Jules Verne: Five Weeks in a Balloon

32. CHAPTER THIRTY-SECOND. (continued)

"Why, we have a bullet for each of them!"

"And suppose that they were to attack the upper part of the balloon, what would you do? How would you get at them? Just imagine yourself in the presence of a troop of lions on the plain, or a school of sharks in the open ocean! For travellers in the air, this situation is just as dangerous."

"Are you speaking seriously, doctor?"

"Very seriously, Dick."

"Let us wait, then!"

"Wait! Hold yourself in readiness in case of an attack, but do not fire without my orders."

The birds then collected at a short distance, yet to near that their naked necks, entirely bare of feathers, could be plainly seen, as they stretched them out with the effort of their cries, while their gristly crests, garnished with a comb and gills of deep violet, stood erect with rage.

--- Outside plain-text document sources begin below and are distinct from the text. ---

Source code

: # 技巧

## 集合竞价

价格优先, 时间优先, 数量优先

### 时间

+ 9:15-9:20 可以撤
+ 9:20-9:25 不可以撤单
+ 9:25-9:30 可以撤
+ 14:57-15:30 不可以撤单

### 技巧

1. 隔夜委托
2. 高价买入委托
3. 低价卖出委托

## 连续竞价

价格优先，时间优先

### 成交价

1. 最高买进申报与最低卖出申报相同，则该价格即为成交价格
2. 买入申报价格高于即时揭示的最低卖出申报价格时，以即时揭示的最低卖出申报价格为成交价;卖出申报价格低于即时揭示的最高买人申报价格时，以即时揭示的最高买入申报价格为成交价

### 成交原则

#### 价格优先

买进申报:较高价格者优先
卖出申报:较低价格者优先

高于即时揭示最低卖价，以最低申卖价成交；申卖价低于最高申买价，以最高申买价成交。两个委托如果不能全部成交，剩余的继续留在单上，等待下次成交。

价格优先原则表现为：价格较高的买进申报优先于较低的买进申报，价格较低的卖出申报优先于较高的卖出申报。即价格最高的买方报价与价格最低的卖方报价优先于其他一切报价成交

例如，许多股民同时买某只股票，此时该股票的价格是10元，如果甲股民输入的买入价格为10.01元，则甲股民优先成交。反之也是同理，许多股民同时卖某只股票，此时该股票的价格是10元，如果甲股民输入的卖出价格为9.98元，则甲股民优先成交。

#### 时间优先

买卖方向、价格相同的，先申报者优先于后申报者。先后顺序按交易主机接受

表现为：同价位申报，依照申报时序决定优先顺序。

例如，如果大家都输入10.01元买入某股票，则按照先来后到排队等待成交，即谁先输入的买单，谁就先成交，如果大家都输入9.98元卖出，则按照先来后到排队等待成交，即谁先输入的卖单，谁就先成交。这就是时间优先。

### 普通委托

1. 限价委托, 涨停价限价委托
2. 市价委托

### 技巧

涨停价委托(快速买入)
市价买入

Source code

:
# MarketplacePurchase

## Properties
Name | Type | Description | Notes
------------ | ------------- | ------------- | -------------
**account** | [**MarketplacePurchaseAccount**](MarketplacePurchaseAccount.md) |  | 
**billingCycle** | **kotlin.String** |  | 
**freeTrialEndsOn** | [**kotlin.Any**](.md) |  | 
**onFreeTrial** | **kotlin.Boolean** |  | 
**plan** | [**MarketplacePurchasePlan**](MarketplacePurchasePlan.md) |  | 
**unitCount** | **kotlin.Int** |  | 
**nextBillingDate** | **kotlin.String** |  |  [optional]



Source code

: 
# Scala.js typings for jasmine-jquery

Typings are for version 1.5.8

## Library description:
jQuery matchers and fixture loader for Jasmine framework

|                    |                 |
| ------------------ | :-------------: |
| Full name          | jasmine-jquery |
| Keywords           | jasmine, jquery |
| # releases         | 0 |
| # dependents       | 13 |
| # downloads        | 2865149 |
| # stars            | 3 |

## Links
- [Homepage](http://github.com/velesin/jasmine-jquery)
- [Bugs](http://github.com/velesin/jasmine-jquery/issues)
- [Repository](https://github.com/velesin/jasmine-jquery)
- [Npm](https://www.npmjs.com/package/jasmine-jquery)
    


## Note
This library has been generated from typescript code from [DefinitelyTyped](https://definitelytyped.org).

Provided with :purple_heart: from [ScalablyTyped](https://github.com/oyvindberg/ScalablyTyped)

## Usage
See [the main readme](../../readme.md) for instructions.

They were of the very largest size, their bodies being more than three feet in length, and the lower surface of their white wings glittering in the sunlight. They might well have been considered winged sharks, so striking was their resemblance to those ferocious rangers of the deep.

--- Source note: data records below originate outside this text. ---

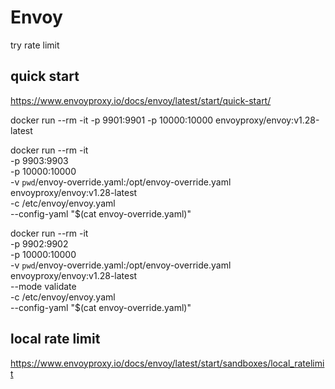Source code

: # Envoy

try rate limit

## quick start

https://www.envoyproxy.io/docs/envoy/latest/start/quick-start/

docker run --rm -it -p 9901:9901 -p 10000:10000 envoyproxy/envoy:v1.28-latest

docker run --rm -it \
    -p 9903:9903 \
    -p 10000:10000 \
    -v `pwd`/envoy-override.yaml:/opt/envoy-override.yaml \
    envoyproxy/envoy:v1.28-latest \
    -c /etc/envoy/envoy.yaml \
    --config-yaml "$(cat envoy-override.yaml)"

docker run --rm -it \
    -p 9902:9902 \
    -p 10000:10000 \
    -v `pwd`/envoy-override.yaml:/opt/envoy-override.yaml \
    envoyproxy/envoy:v1.28-latest \
    --mode validate \
    -c /etc/envoy/envoy.yaml \
    --config-yaml "$(cat envoy-override.yaml)"

## local rate limit

https://www.envoyproxy.io/docs/envoy/latest/start/sandboxes/local_ratelimit
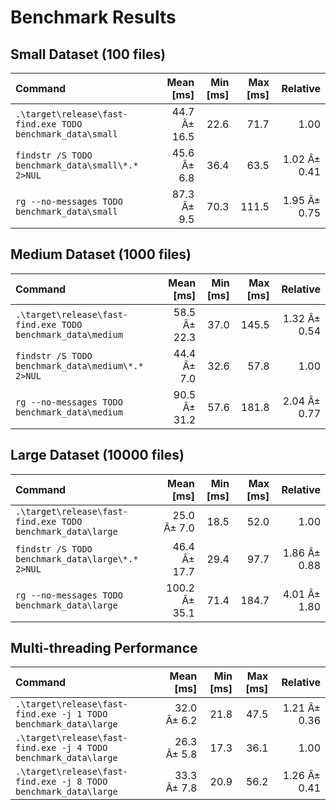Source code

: ﻿# Benchmark Results

## Small Dataset (100 files)
| Command | Mean [ms] | Min [ms] | Max [ms] | Relative |
|:---|---:|---:|---:|---:|
| `.\target\release\fast-find.exe TODO benchmark_data\small` | 44.7 Â± 16.5 | 22.6 | 71.7 | 1.00 |
| `findstr /S TODO benchmark_data\small\*.* 2>NUL` | 45.6 Â± 6.8 | 36.4 | 63.5 | 1.02 Â± 0.41 |
| `rg --no-messages TODO benchmark_data\small` | 87.3 Â± 9.5 | 70.3 | 111.5 | 1.95 Â± 0.75 |


## Medium Dataset (1000 files)
| Command | Mean [ms] | Min [ms] | Max [ms] | Relative |
|:---|---:|---:|---:|---:|
| `.\target\release\fast-find.exe TODO benchmark_data\medium` | 58.5 Â± 22.3 | 37.0 | 145.5 | 1.32 Â± 0.54 |
| `findstr /S TODO benchmark_data\medium\*.* 2>NUL` | 44.4 Â± 7.0 | 32.6 | 57.8 | 1.00 |
| `rg --no-messages TODO benchmark_data\medium` | 90.5 Â± 31.2 | 57.6 | 181.8 | 2.04 Â± 0.77 |


## Large Dataset (10000 files)
| Command | Mean [ms] | Min [ms] | Max [ms] | Relative |
|:---|---:|---:|---:|---:|
| `.\target\release\fast-find.exe TODO benchmark_data\large` | 25.0 Â± 7.0 | 18.5 | 52.0 | 1.00 |
| `findstr /S TODO benchmark_data\large\*.* 2>NUL` | 46.4 Â± 17.7 | 29.4 | 97.7 | 1.86 Â± 0.88 |
| `rg --no-messages TODO benchmark_data\large` | 100.2 Â± 35.1 | 71.4 | 184.7 | 4.01 Â± 1.80 |


## Multi-threading Performance
| Command | Mean [ms] | Min [ms] | Max [ms] | Relative |
|:---|---:|---:|---:|---:|
| `.\target\release\fast-find.exe -j 1 TODO benchmark_data\large` | 32.0 Â± 6.2 | 21.8 | 47.5 | 1.21 Â± 0.36 |
| `.\target\release\fast-find.exe -j 4 TODO benchmark_data\large` | 26.3 Â± 5.8 | 17.3 | 36.1 | 1.00 |
| `.\target\release\fast-find.exe -j 8 TODO benchmark_data\large` | 33.3 Â± 7.8 | 20.9 | 56.2 | 1.26 Â± 0.41 |

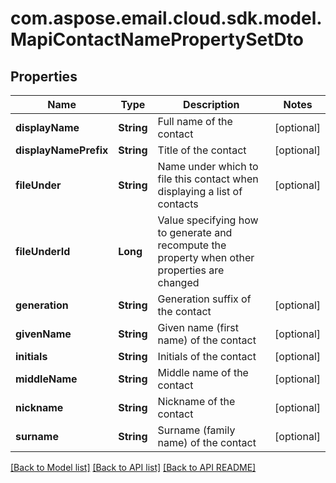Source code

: 
# com.aspose.email.cloud.sdk.model.MapiContactNamePropertySetDto
## Properties
Name | Type | Description | Notes
------------ | ------------- | ------------- | -------------
**displayName** | **String** | Full name of the contact              |  [optional]
**displayNamePrefix** | **String** | Title of the contact              |  [optional]
**fileUnder** | **String** | Name under which to file this contact when displaying a list of contacts              |  [optional]
**fileUnderId** | **Long** | Value specifying how to generate and recompute the property when other properties are changed              | 
**generation** | **String** | Generation suffix of the contact              |  [optional]
**givenName** | **String** | Given name (first name) of the contact              |  [optional]
**initials** | **String** | Initials of the contact              |  [optional]
**middleName** | **String** | Middle name of the contact              |  [optional]
**nickname** | **String** | Nickname of the contact              |  [optional]
**surname** | **String** | Surname (family name) of the contact              |  [optional]




[[Back to Model list]](README.md#documentation-for-models) [[Back to API list]](README.md#documentation-for-api-endpoints) [[Back to API README]](README.md)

"They are following us!" said the doctor, as he saw them ascending with him, "and, mount as we may, they can fly still higher!"

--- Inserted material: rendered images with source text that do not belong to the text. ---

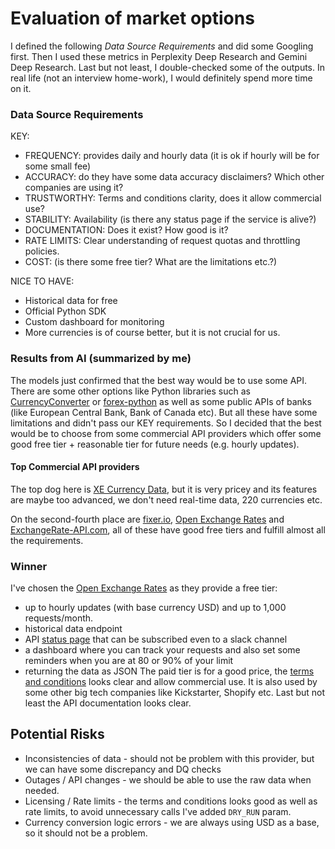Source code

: # Evaluation of market options

I defined the following _Data Source Requirements_ and did some Googling first. Then I used these metrics in Perplexity Deep Research and Gemini Deep Research. Last but not least, I double-checked some of the outputs. In real life (not an interview home-work), I would definitely spend more time on it.

### Data Source Requirements
KEY:
- FREQUENCY: provides daily and hourly data (it is ok if hourly will be for some small fee)
- ACCURACY: do they have some data accuracy disclaimers? Which other companies are using it?
- TRUSTWORTHY: Terms and conditions clarity, does it allow commercial use?
- STABILITY: Availability (is there any status page if the service is alive?)
- DOCUMENTATION: Does it exist? How good is it?
- RATE LIMITS: Clear understanding of request quotas and throttling policies.
- COST: (is there some free tier? What are the limitations etc.?)

NICE TO HAVE:
- Historical data for free
- Official Python SDK
- Custom dashboard for monitoring
- More currencies is of course better, but it is not crucial for us.

### Results from AI (summarized by me)
The models just confirmed that the best way would be to use some API. There are some other options like Python libraries such as [CurrencyConverter](https://pypi.org/project/CurrencyConverter/) or [forex-python](https://github.com/MicroPyramid/forex-python) as well as some public APIs of banks (like European Central Bank, Bank of Canada etc). But all these have some limitations and didn't pass our KEY requirements. So I decided that the best would be to choose from some commercial API providers which offer some good free tier + reasonable tier for future needs (e.g. hourly updates).

#### Top Commercial API providers
The top dog here is [XE Currency Data](https://www.xe.com/xecurrencydata/), but it is very pricey and its features are maybe too advanced, we don't need real-time data, 220 currencies etc.

On the second-fourth place are [fixer.io](https://fixer.io), [Open Exchange Rates](https://openexchangerates.org) and [ExchangeRate-API.com](https://www.exchangerate-api.com), all of these have good free tiers and fulfill almost all the requirements.

### Winner
I've chosen the [Open Exchange Rates](https://openexchangerates.org) as they provide a free tier:
- up to hourly updates (with base currency USD) and up to 1,000 requests/month.
- historical data endpoint
- API [status page](https://status.openexchangerates.org) that can be subscribed even to a slack channel
- a dashboard where you can track your requests and also set some reminders when you are at 80 or 90% of your limit
- returning the data as JSON
The paid tier is for a good price, the [terms and conditions](https://openexchangerates.org/terms) looks clear and allow commercial use. It is also used by some other big tech companies like Kickstarter, Shopify etc. Last but not least the API documentation looks clear.

##  Potential Risks
- Inconsistencies of data - should not be problem with this provider, but we can have some discrepancy and DQ checks
- Outages / API changes - we should be able to use the raw data when needed.
- Licensing / Rate limits - the terms and conditions looks good as well as rate limits, to avoid unnecessary calls I've added `DRY_RUN` param.
- Currency conversion logic errors - we are always using USD as a base, so it should not be a problem.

"Well, what are we to do?" asked Kennedy.

The doctor made no answer.

"Listen, Samuel!" said the sportsman. "There are fourteen of those birds; we have seventeen shots at our disposal if we discharge all our weapons. Have we not the means, then, to destroy them or disperse them? I will give a good account of some of them!"

"I have no doubt of your skill, Dick; I look upon all as dead that may come within range of your rifle, but I repeat that, if they attack the upper part of the balloon, you could not get a sight at them. They would tear the silk covering that sustains us, and we are three thousand feet up in the air!"